- [PROBLEM REQUIREMENTS] Transcribe, word for word, the line containing "- [ ] Setup ROS environment" and each line following it through the end of the listing below. Omit all other lines.

- [DATA EXCERPTS]
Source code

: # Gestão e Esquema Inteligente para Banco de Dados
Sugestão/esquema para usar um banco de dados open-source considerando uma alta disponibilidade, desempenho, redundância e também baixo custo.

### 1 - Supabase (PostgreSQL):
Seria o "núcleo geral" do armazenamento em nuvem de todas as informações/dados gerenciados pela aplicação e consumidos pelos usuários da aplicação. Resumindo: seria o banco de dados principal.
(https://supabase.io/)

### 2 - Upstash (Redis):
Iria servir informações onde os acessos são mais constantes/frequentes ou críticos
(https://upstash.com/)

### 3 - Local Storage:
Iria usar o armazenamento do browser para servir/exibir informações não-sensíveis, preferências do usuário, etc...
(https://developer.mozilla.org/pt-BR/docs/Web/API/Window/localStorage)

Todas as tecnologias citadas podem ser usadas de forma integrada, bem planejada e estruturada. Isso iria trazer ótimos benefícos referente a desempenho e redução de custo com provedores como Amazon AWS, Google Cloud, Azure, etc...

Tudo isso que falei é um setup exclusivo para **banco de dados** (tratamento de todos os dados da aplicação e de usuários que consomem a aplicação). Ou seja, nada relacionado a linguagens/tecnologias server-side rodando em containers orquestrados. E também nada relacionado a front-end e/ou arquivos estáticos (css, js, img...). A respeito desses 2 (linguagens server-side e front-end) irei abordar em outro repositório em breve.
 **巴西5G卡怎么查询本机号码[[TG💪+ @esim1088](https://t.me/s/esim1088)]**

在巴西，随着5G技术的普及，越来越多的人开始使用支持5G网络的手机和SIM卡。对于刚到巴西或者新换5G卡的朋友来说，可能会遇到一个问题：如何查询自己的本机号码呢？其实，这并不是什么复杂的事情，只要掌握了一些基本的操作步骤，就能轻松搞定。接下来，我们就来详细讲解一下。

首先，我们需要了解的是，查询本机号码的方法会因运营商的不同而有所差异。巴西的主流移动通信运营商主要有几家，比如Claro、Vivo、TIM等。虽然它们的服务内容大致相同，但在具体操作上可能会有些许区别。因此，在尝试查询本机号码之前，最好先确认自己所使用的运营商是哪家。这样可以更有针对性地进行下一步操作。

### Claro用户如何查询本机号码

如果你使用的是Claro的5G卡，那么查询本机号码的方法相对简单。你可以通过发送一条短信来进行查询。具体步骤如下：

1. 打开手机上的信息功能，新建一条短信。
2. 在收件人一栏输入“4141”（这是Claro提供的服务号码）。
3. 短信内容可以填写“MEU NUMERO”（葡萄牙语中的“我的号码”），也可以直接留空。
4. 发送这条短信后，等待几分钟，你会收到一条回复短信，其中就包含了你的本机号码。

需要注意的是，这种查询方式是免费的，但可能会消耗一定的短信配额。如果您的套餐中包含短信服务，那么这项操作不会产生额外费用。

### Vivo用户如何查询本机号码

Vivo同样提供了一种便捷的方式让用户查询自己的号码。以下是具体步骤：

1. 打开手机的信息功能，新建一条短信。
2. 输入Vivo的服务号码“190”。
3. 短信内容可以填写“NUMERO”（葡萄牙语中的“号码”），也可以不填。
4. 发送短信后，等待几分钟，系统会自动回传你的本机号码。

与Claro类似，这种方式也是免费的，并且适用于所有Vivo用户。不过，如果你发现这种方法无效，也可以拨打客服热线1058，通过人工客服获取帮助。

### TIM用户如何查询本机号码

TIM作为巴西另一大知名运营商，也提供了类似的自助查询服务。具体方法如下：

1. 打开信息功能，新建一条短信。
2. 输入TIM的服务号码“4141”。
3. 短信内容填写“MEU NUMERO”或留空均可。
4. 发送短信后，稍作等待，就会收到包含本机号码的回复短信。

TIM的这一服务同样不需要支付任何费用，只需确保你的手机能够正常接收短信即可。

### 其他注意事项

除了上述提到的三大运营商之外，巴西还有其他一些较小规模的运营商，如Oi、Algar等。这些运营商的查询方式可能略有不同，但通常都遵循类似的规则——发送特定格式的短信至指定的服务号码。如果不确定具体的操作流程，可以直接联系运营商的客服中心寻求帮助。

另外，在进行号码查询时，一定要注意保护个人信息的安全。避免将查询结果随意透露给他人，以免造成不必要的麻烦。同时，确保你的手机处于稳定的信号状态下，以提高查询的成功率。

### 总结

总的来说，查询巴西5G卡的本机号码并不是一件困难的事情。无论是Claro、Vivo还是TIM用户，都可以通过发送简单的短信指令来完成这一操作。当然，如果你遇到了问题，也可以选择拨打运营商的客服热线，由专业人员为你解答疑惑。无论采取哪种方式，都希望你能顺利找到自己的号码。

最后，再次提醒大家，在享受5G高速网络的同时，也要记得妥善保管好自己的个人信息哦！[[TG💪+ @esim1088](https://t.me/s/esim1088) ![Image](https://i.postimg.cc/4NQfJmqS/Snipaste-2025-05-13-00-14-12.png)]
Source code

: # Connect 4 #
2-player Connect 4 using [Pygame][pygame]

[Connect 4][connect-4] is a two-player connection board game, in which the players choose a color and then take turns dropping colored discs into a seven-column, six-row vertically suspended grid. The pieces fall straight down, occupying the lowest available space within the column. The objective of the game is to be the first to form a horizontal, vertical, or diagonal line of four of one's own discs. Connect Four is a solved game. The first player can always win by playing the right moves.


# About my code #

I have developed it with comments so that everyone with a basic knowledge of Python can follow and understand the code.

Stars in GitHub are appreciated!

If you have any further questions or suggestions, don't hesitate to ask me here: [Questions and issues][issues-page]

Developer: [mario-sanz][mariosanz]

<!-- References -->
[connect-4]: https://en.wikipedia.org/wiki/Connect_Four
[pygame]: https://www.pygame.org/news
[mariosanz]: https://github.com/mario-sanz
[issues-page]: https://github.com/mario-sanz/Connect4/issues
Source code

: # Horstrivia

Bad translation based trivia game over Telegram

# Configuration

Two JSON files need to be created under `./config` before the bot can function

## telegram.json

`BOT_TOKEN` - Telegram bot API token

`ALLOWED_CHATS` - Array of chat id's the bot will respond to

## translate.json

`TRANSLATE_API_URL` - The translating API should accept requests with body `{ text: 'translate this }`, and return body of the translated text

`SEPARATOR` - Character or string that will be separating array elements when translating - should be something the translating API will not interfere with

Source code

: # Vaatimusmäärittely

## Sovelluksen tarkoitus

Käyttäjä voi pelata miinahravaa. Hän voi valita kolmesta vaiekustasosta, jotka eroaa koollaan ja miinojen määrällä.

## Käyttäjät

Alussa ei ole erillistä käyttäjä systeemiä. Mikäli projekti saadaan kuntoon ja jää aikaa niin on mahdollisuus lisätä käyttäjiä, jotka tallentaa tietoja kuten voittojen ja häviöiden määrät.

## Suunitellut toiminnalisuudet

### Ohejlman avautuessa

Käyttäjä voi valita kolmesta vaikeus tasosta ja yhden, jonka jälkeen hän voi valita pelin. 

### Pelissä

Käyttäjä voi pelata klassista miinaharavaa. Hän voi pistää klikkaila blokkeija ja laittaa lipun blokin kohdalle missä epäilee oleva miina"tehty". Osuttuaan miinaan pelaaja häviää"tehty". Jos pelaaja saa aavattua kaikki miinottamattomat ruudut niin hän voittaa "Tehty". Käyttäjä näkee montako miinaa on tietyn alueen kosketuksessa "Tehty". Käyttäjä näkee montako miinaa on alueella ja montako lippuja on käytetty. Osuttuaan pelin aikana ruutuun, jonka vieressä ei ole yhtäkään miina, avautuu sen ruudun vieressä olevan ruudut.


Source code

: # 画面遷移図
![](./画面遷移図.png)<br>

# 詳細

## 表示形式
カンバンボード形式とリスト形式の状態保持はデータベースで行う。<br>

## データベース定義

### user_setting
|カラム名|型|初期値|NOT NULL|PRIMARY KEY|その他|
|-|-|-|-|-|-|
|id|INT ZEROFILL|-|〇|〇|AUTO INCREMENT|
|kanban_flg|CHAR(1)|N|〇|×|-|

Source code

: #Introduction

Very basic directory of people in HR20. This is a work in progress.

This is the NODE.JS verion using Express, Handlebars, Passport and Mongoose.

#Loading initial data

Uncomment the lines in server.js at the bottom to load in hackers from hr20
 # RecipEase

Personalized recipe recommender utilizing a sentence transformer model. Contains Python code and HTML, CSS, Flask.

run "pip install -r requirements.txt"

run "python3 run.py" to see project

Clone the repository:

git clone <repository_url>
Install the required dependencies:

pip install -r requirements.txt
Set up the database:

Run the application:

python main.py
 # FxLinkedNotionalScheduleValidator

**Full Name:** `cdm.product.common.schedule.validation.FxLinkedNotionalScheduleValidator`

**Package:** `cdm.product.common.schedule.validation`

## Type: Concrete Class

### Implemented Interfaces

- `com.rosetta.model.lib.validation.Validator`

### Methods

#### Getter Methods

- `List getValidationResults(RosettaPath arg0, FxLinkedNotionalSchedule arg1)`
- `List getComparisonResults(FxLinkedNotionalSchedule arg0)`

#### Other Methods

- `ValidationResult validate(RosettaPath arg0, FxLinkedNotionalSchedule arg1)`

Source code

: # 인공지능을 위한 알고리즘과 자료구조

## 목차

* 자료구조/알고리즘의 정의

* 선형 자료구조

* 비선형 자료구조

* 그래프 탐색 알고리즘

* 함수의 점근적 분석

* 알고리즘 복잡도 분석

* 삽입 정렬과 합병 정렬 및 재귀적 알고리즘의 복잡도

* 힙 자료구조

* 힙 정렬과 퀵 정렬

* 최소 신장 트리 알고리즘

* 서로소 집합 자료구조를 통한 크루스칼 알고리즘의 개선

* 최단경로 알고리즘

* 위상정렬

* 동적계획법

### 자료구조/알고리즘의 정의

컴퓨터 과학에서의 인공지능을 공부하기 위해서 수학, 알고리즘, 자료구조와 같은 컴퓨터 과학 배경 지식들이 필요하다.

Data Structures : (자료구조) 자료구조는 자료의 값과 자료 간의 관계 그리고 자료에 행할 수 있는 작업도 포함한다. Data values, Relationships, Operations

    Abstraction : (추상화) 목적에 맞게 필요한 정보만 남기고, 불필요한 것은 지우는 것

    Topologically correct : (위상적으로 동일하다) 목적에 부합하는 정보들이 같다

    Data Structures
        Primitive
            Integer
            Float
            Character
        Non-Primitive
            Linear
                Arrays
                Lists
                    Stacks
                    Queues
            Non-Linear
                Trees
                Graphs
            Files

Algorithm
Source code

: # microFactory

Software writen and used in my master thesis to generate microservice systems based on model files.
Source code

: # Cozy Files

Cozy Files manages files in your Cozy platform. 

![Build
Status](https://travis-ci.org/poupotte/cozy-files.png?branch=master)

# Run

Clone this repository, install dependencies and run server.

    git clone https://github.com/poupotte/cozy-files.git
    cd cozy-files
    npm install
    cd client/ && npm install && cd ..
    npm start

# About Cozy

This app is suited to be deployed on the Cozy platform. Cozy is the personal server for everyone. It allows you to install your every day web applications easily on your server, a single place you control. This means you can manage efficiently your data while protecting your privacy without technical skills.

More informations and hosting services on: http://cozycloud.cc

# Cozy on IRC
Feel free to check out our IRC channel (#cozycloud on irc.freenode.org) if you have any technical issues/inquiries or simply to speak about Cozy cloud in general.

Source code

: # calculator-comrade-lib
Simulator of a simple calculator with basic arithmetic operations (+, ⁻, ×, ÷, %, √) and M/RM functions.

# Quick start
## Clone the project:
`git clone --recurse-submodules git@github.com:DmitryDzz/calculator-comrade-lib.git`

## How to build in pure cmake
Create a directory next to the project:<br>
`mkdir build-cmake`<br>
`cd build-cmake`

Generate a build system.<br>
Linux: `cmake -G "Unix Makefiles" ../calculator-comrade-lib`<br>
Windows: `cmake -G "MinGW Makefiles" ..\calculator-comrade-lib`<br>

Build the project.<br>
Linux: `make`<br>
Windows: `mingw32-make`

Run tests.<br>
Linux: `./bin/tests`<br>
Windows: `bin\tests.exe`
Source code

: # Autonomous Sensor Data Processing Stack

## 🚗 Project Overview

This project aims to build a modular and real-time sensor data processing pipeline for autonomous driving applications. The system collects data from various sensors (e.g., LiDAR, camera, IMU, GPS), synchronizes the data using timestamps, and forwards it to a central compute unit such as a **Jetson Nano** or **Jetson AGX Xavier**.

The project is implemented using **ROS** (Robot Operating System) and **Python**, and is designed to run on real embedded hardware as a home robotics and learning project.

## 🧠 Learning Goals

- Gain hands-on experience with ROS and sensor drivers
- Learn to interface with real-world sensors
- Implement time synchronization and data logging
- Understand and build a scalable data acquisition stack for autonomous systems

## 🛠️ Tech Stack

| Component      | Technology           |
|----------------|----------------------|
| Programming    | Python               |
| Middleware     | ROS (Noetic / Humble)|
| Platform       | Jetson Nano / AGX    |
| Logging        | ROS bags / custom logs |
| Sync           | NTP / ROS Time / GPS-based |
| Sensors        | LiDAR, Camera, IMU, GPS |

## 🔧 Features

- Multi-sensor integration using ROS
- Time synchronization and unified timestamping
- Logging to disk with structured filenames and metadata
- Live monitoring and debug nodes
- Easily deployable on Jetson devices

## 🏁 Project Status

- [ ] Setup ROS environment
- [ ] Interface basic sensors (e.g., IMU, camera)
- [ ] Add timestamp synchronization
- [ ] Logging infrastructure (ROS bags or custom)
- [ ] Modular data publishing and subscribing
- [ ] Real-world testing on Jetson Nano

- [RESPONSE TO THE TASK]
- [ ] Setup ROS environment
- [ ] Interface basic sensors (e.g., IMU, camera)
- [ ] Add timestamp synchronization
- [ ] Logging infrastructure (ROS bags or custom)
- [ ] Modular data publishing and subscribing
- [ ] Real-world testing on Jetson Nano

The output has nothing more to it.